These changes are part of restructuring as the title says. MPTCP is very 
intrusive to TCP code. Where possible I have re-factored TCP functions 
into common code and separated out the code where MPTCP and TCP differ. 

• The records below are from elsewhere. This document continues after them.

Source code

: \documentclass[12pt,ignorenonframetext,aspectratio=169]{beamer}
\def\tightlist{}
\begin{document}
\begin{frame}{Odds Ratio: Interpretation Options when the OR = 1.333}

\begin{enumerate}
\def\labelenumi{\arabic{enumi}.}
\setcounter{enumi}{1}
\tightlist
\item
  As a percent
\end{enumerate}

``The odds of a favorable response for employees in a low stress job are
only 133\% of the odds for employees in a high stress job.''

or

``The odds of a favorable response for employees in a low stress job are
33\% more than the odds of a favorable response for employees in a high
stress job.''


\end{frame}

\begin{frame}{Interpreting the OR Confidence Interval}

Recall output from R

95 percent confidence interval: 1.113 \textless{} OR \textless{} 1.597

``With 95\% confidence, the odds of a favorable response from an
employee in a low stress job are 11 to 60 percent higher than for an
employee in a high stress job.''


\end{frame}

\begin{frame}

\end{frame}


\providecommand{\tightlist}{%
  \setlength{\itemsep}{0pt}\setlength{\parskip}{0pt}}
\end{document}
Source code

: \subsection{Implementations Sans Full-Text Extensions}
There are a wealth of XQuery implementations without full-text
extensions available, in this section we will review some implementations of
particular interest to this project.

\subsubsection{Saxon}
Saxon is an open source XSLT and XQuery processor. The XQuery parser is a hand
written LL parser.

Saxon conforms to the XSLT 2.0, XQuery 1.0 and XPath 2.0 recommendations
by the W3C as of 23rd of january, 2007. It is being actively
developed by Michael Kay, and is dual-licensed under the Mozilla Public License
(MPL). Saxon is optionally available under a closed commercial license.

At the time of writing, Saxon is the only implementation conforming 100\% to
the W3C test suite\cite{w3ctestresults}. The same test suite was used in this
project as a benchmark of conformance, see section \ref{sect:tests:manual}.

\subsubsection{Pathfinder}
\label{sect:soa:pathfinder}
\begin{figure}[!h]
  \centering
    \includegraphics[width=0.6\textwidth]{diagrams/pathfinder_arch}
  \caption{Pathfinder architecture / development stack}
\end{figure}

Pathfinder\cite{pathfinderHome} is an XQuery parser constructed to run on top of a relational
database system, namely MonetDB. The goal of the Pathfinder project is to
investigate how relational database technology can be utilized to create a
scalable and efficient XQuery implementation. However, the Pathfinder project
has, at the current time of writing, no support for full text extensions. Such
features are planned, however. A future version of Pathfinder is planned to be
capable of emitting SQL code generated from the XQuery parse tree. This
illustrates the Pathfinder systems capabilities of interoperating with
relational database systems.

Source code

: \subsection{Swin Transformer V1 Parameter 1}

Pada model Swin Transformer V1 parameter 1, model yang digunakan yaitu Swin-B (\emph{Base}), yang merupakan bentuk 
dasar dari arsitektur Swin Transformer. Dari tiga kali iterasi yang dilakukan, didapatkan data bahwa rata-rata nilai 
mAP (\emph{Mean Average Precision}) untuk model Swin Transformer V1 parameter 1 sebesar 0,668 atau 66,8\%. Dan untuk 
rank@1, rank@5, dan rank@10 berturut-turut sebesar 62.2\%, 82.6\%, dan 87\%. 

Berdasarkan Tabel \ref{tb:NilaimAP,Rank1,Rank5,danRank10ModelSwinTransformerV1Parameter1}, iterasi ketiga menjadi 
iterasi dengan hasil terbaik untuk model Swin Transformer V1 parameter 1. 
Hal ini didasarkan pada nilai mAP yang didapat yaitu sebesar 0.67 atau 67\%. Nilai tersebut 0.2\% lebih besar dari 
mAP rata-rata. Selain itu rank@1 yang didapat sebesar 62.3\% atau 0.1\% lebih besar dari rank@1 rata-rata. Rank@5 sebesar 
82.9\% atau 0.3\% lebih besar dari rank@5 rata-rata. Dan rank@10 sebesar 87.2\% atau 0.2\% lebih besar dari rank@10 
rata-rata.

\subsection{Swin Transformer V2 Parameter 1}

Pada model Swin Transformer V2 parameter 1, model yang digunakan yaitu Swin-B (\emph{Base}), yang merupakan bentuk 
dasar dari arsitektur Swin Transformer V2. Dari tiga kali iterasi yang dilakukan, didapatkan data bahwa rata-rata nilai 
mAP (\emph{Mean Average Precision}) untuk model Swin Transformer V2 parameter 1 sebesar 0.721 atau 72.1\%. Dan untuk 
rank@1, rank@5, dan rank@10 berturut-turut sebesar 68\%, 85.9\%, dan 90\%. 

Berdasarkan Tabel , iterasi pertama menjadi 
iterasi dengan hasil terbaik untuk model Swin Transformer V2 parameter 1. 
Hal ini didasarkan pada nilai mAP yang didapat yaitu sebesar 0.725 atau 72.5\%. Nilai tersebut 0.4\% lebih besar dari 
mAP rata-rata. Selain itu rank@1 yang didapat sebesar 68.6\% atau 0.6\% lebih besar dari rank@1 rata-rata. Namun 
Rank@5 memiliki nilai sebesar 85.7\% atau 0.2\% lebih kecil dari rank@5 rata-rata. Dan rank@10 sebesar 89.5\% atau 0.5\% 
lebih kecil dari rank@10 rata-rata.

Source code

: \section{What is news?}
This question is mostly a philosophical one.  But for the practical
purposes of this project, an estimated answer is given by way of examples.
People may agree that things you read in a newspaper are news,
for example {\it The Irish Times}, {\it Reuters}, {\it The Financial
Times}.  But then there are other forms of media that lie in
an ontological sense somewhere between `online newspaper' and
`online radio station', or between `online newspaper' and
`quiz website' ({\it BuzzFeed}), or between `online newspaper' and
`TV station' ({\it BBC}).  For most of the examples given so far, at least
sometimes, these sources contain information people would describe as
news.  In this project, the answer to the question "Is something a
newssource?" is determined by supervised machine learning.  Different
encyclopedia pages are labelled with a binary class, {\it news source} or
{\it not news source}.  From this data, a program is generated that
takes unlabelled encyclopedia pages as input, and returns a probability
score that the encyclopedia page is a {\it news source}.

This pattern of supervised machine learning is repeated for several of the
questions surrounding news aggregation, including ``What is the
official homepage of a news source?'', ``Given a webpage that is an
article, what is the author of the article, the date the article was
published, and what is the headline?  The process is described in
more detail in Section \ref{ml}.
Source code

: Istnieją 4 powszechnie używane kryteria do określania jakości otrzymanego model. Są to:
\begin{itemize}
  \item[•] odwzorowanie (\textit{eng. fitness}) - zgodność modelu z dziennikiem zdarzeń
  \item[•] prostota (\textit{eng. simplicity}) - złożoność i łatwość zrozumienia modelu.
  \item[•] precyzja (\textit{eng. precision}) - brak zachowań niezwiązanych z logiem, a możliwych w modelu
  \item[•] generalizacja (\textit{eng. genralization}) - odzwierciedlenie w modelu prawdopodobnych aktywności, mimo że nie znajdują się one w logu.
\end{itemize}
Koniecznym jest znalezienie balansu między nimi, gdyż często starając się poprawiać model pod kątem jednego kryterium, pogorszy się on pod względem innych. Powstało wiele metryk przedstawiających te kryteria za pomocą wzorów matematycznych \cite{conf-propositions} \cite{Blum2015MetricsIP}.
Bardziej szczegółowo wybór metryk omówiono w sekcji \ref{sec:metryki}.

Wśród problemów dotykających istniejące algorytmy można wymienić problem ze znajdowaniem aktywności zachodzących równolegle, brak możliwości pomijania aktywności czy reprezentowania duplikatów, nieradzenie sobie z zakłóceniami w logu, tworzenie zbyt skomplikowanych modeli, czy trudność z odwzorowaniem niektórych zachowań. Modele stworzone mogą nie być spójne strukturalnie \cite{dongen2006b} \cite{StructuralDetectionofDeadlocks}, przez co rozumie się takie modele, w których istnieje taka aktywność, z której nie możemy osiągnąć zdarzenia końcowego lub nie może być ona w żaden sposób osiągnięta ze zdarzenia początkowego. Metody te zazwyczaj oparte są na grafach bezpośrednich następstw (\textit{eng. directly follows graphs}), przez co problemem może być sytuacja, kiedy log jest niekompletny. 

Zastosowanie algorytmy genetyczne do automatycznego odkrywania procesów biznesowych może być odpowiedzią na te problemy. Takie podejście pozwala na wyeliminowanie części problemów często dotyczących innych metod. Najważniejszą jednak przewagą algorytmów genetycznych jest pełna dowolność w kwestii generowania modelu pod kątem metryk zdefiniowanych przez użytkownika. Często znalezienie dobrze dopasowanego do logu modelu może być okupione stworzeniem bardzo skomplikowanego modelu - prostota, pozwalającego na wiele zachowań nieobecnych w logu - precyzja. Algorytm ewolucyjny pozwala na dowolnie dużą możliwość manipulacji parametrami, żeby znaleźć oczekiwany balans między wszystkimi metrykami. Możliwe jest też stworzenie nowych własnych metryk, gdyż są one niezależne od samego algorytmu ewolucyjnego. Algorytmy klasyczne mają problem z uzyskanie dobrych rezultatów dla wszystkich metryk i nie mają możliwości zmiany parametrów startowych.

The calling function calls the socket type specific function that uses 
the common function.
>>   out_err:
>>   	/* make sure we wake any epoll edge trigger waiter */
>>   	if (unlikely(skb_queue_len(&sk->sk_write_queue) == 0 &&
>> @@ -2193,7 +2207,7 @@ static const unsigned char new_state[16] = {
>>     [TCP_NEW_SYN_RECV]	= TCP_CLOSE,	/* should not happen ! */
>>   };
>>   
>> -static int tcp_close_state(struct sock *sk)
>> +int tcp_close_state(struct sock *sk)
>>   {
>>   	int next = (int)new_state[sk->sk_state];
>>   	int ns = next & TCP_STATE_MASK;
>> @@ -2419,15 +2433,6 @@ void tcp_close(struct sock *sk, long timeout)
>>   }
>>   EXPORT_SYMBOL(tcp_close);
>>   
>> -/* These states need RST on ABORT according to RFC793 */
>> -
>> -static inline bool tcp_need_reset(int state)
>> -{
>> -	return (1 << state) &
>> -	       (TCPF_ESTABLISHED | TCPF_CLOSE_WAIT | TCPF_FIN_WAIT1 |
>> -		TCPF_FIN_WAIT2 | TCPF_SYN_RECV);
>> -}
>> -
>>   static void tcp_rtx_queue_purge(struct sock *sk)
>>   {
>>   	struct rb_node *p = rb_first(&sk->tcp_rtx_queue);
>> diff --git a/net/ipv4/tcp_input.c b/net/ipv4/tcp_input.c
>> index 8cc48bb..398505e 100644
>> --- a/net/ipv4/tcp_input.c
>> +++ b/net/ipv4/tcp_input.c
>> @@ -195,7 +195,7 @@ static void tcp_incr_quickack(struct sock *sk)
>>   		icsk->icsk_ack.quick = min(quickacks, TCP_MAX_QUICKACKS);
>>   }
>>   
>> -static void tcp_enter_quickack_mode(struct sock *sk)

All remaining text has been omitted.